So, read through the list of questions 2-3 times until one question sticks out for you and captures your attention, or as some faith traditions say, until one of the questions “shimmers.”

Then reflect on that question using one or all of these questions:

  • What is going on in my life right now that makes this question so pronounced for me?
  • How might my inner voice be trying to speak to me through it?
  • How might Life or my inner voice be trying to offer me a word of comfort or challenge through this question?
  1. What were you first taught about “deserving joy”?
  2. Did you grow up in a “happy family”?
  3. What simple joy rescues you over and over again? (What might you do to make a little bit more room for it in your life?)
  4. Are you mostly a creator of joy, receiver of joy, notice-er of joy or spreader of joy?
  5. If you could magically give a joy-filled and sorrowless week to one of your friends, family members or co-workers in the coming year, who would you choose and why?
  6. Have you been hesitant or scared to ask for the thing you know will bring you joy?
  7. When was the last time you sought out joy for your body?
  8. Has choosing joy ever been an act of survival for you? Or an act of defiance?
  9. Are you too responsible to let joy in?
  10. What is one of your favorite/best moments of bringing joy to someone else?
  11. Has joy ever asked something big of you? Might it be asking that now?
  12. When was the last time you told your partner that they delight you?
  13. What’s your question? Your question may not be listed above. As always, if the above questions don’t include what life is asking from you, spend the month listening to your days to find it.

Companion Pieces

Recommended Resources for Personal Exploration & Reflection

The following resources are not required reading. Nor are they intended to be analyzed in your group.

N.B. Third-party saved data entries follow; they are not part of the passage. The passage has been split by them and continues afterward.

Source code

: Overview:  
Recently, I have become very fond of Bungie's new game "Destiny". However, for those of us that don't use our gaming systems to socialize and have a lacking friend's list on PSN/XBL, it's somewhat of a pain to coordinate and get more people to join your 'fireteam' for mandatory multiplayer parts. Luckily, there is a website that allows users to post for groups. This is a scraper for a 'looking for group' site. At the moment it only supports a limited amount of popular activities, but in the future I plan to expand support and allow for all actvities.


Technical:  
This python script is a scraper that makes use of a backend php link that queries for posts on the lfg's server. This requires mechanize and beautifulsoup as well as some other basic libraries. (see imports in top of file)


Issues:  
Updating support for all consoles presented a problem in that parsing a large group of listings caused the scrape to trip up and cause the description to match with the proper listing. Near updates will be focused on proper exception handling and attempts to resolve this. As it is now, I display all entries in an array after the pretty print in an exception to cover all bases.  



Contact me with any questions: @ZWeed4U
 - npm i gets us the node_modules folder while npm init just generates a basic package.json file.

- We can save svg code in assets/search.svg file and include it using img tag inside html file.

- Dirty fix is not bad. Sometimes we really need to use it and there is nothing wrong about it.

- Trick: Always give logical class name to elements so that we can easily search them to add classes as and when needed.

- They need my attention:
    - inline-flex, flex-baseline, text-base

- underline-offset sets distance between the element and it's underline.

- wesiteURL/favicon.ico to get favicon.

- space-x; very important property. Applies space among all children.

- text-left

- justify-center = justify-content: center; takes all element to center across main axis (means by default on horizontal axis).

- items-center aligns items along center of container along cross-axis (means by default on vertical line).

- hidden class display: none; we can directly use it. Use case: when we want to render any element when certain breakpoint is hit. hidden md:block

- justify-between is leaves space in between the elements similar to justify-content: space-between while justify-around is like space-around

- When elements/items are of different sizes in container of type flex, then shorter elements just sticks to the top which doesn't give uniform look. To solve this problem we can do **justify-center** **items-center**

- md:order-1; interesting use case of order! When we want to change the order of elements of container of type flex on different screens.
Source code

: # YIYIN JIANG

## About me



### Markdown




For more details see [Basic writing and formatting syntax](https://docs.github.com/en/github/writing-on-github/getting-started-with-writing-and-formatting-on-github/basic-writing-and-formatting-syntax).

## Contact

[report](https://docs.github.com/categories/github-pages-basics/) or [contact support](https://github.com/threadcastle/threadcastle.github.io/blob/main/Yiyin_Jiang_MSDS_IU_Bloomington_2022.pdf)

Instead they are here to companion you on your personal journey this month, get you thinking

and open you up to new ways of embodying the practice of joy in your life.

 

Wise Words

Even a wounded world is feeding us. Even a wounded world holds us, giving us moments of wonder and joy. I choose joy over despair. Not because I have my head in the sand, but because joy is what the earth gives me daily and I must return the gift.

Robin Wall Kimmerer

In this world heavy with robust reasons for despair, joy is a stubborn courage we must not surrender, a fulcrum of personal power we must not yield to cynicism, blame, or any other costume of helplessness… And when the war within rages, as it does in every life, the practice of joy, the courage of joy, becomes our mightiest frontier of resistance.

Maria Popova

I don’t think anyone “finds” joy. Rather, we cultivate it by searching for the preciousness of small things, the ordinary miracles that strengthen our hearts so we can keep them open to what is difficult.

Dawna Markova

What if joy and pain are fundamentally tangled up with one another? Or even more to the point: what if joy is not only entangled with pain, suffering or sorrow, but it’s also what emerges from how we care for each other through those things? What if joy, instead of refuge or relief from heartbreak, is what effloresces from us as we help each other carry our heartbreaks?

Ross Gay

There’s joy to be found in how people manage to survive.

Britney Luse

A person will be called to account on judgment day for every permissible thing they might have enjoyed but did not.

The Talmud

Happiness is attached to things being a certain way. But joy is about the bliss of being. It transcends highs and lows.

Martha Beck

Joy is exactly what is happening, minus our opinion of it.

Charlotte Joko Beck

I hadn’t considered noting the difference between pleasure and joy. I hadn’t considered pleasure as something you can have, and that joy was something you could enter but have to let go.

Yolande Clark-Jackson

We must reclaim joy outside of the artificial “cheer” it is often reduced to. There is a joy that is defiant. A portal to survival for our ancestors. A way to say, we will not be captive to despair nor abandon our belief in beauty. Joy with teeth.

Cole Arthur Riley

It’s easy to believe Joy isn’t strategic when you’ve never had to use it in battle…Joy keeps spirits strong. Joy keeps soldiers marching. Joy sees hope in darkness… Joy makes you keep working for the yes after a million no’s.

Brittany Packnett

Joy – flighty, jumpy, startling thing that it is – often finds its true voice within its opposite… as a bright, insistent spasm of defiance within the darkness of the world.

Nick Cave

We must risk delight. We can do without pleasure but not delight. Not enjoyment. We must have the stubbornness to accept our gladness in the ruthless furnace of this world.

Jack Gilbert

When we numb out or rush past grief, we also limit our capacity for joy and presence. You can’t selectively numb out one emotion, without compromising your ability to feel another.

Kelly Wendorf

I slept and dreamt that life was joy.

I awoke and saw that life was service.

I acted and, behold, service was joy.

Rabindranath Tagore

We’re a nation hungry for more joy: Because we’re starving from a lack of gratitude.

Brené Brown

The high value put upon every minute of time, the idea of hurry-hurry as the most important objective of living, is unquestionably the most dangerous enemy of joy

Herman Hesse

when I’m sitting in my favorite rocking chair…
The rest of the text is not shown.